First, let’s look at what I’ll be using:

For full disclosure, CTC did not provide me with these grips, I purchased them from a forum member on P-F.com.  I can be somewhat skeptical of reviews/articles on items which have been provided by the manufacturer.  There are some authors/bloggers who I know will tell the truth no matter what; however, all you have to do is read the plethora of gun magazines/blogs to realize that is not always the case.

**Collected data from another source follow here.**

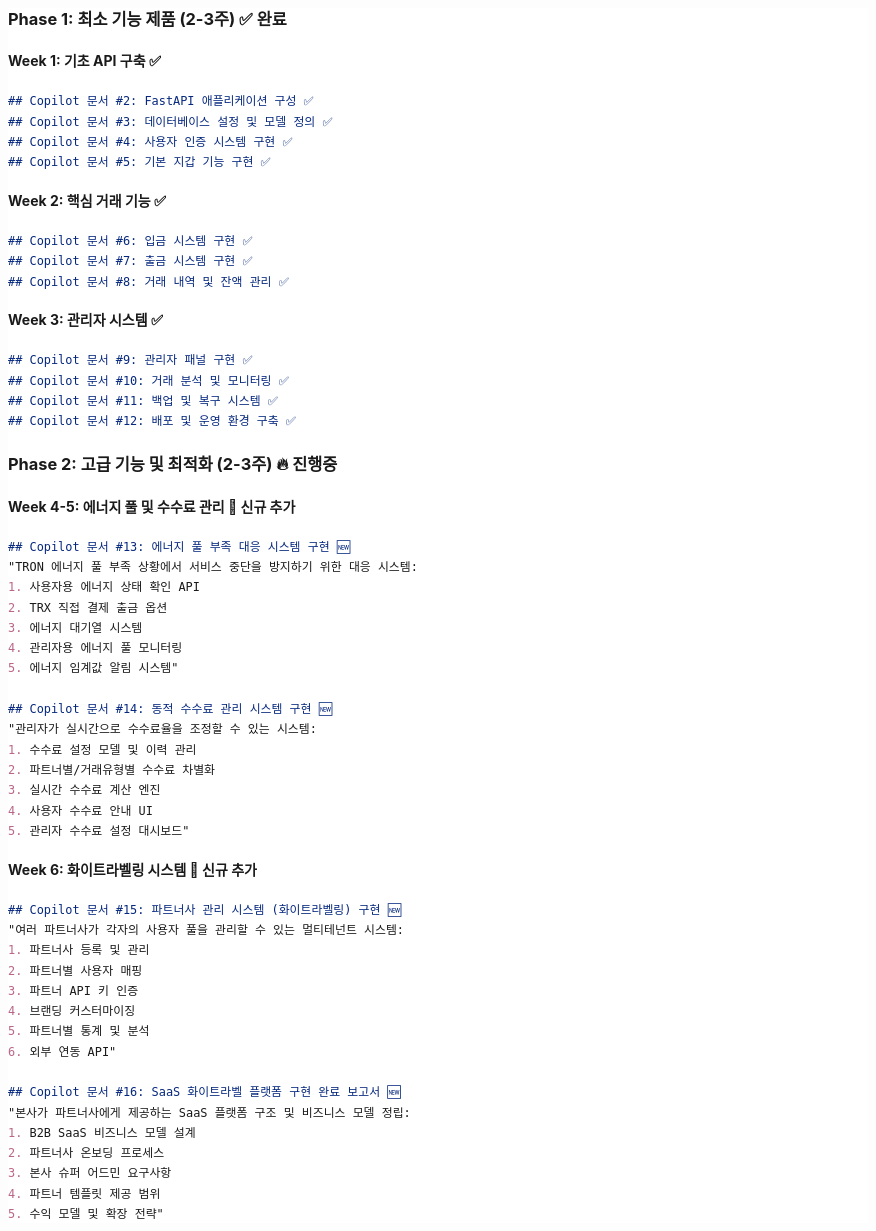 ### Phase 1: 최소 기능 제품 (2-3주) ✅ **완료**

#### Week 1: 기초 API 구축 ✅
```markdown
## Copilot 문서 #2: FastAPI 애플리케이션 구성 ✅
## Copilot 문서 #3: 데이터베이스 설정 및 모델 정의 ✅ 
## Copilot 문서 #4: 사용자 인증 시스템 구현 ✅
## Copilot 문서 #5: 기본 지갑 기능 구현 ✅
```

#### Week 2: 핵심 거래 기능 ✅
```markdown
## Copilot 문서 #6: 입금 시스템 구현 ✅
## Copilot 문서 #7: 출금 시스템 구현 ✅
## Copilot 문서 #8: 거래 내역 및 잔액 관리 ✅
```

#### Week 3: 관리자 시스템 ✅
```markdown
## Copilot 문서 #9: 관리자 패널 구현 ✅
## Copilot 문서 #10: 거래 분석 및 모니터링 ✅
## Copilot 문서 #11: 백업 및 복구 시스템 ✅
## Copilot 문서 #12: 배포 및 운영 환경 구축 ✅
```

### Phase 2: 고급 기능 및 최적화 (2-3주) 🔥 **진행중**

#### Week 4-5: 에너지 풀 및 수수료 관리 🚀 **신규 추가**
```markdown
## Copilot 문서 #13: 에너지 풀 부족 대응 시스템 구현 🆕
"TRON 에너지 풀 부족 상황에서 서비스 중단을 방지하기 위한 대응 시스템:
1. 사용자용 에너지 상태 확인 API
2. TRX 직접 결제 출금 옵션
3. 에너지 대기열 시스템
4. 관리자용 에너지 풀 모니터링
5. 에너지 임계값 알림 시스템"

## Copilot 문서 #14: 동적 수수료 관리 시스템 구현 🆕
"관리자가 실시간으로 수수료율을 조정할 수 있는 시스템:
1. 수수료 설정 모델 및 이력 관리
2. 파트너별/거래유형별 수수료 차별화
3. 실시간 수수료 계산 엔진
4. 사용자 수수료 안내 UI
5. 관리자 수수료 설정 대시보드"
```

#### Week 6: 화이트라벨링 시스템 🚀 **신규 추가**
```markdown
## Copilot 문서 #15: 파트너사 관리 시스템 (화이트라벨링) 구현 🆕
"여러 파트너사가 각자의 사용자 풀을 관리할 수 있는 멀티테넌트 시스템:
1. 파트너사 등록 및 관리
2. 파트너별 사용자 매핑
3. 파트너 API 키 인증
4. 브랜딩 커스터마이징
5. 파트너별 통계 및 분석
6. 외부 연동 API"

## Copilot 문서 #16: SaaS 화이트라벨 플랫폼 구현 완료 보고서 🆕
"본사가 파트너사에게 제공하는 SaaS 플랫폼 구조 및 비즈니스 모델 정립:
1. B2B SaaS 비즈니스 모델 설계
2. 파트너사 온보딩 프로세스
3. 본사 슈퍼 어드민 요구사항
4. 파트너 템플릿 제공 범위
5. 수익 모델 및 확장 전략"
```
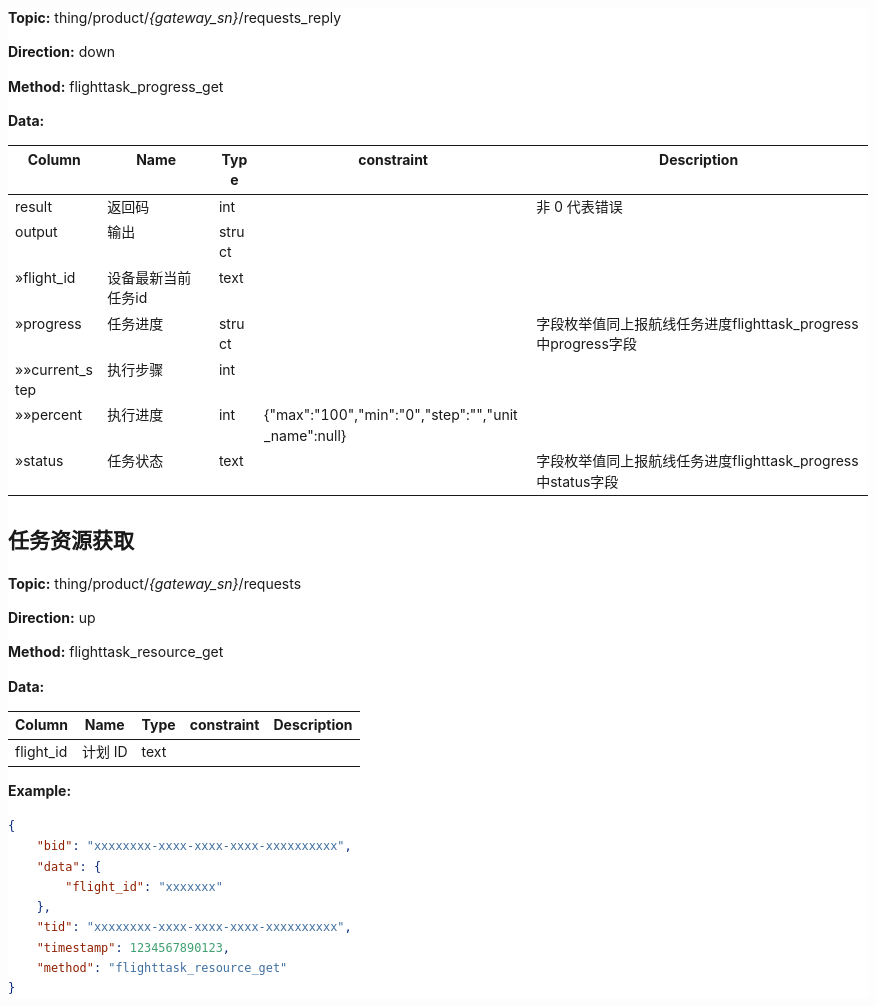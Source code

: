 **Topic:** thing/product/*{gateway_sn}*/requests_reply

**Direction:** down

**Method:** flighttask_progress_get

**Data:**

|Column|Name|Type|constraint|Description|
|---|---|---|---|---|
|result|返回码|int|  |非 0 代表错误|
|output|输出|struct|  ||
|»flight_id|设备最新当前任务id|text|  ||
|»progress|任务进度|struct|  |字段枚举值同上报航线任务进度flighttask_progress中progress字段|
|»»current_step|执行步骤|int|  ||
|»»percent|执行进度|int| {&#34;max&#34;:&#34;100&#34;,&#34;min&#34;:&#34;0&#34;,&#34;step&#34;:&#34;&#34;,&#34;unit_name&#34;:null} ||
|»status|任务状态|text|  |字段枚举值同上报航线任务进度flighttask_progress中status字段|


 


## 任务资源获取



**Topic:** thing/product/*{gateway_sn}*/requests

**Direction:** up

**Method:** flighttask_resource_get

**Data:**

|Column|Name|Type|constraint|Description|
|---|---|---|---|---|
|flight_id|计划 ID|text|  ||


 



**Example:**
```json
{
	"bid": "xxxxxxxx-xxxx-xxxx-xxxx-xxxxxxxxxx",
	"data": {
		"flight_id": "xxxxxxx"
	},
	"tid": "xxxxxxxx-xxxx-xxxx-xxxx-xxxxxxxxxx",
	"timestamp": 1234567890123,
	"method": "flighttask_resource_get"
}
```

So let’s get to the grips themselves.  These grips have a rubberized texture and have pressure switches on both grips.  This is an improvement over the original grips, which only had a switch on the left side grip panel.  That was kind of a pain for lefties.  The laser module is at the top of the right side grip panel.  Because of it’s location, it requires the user to modify the way their trigger finger is indexed when not shooting the pistol.  I normally have my trigger finger high when I index it – up on the slide itself.  It becomes a problem when you use laser grips:

So when using the grips, I’ve had to modify my index position somewhat:

It’s not a huge issue, but took some getting used to when I first started using them.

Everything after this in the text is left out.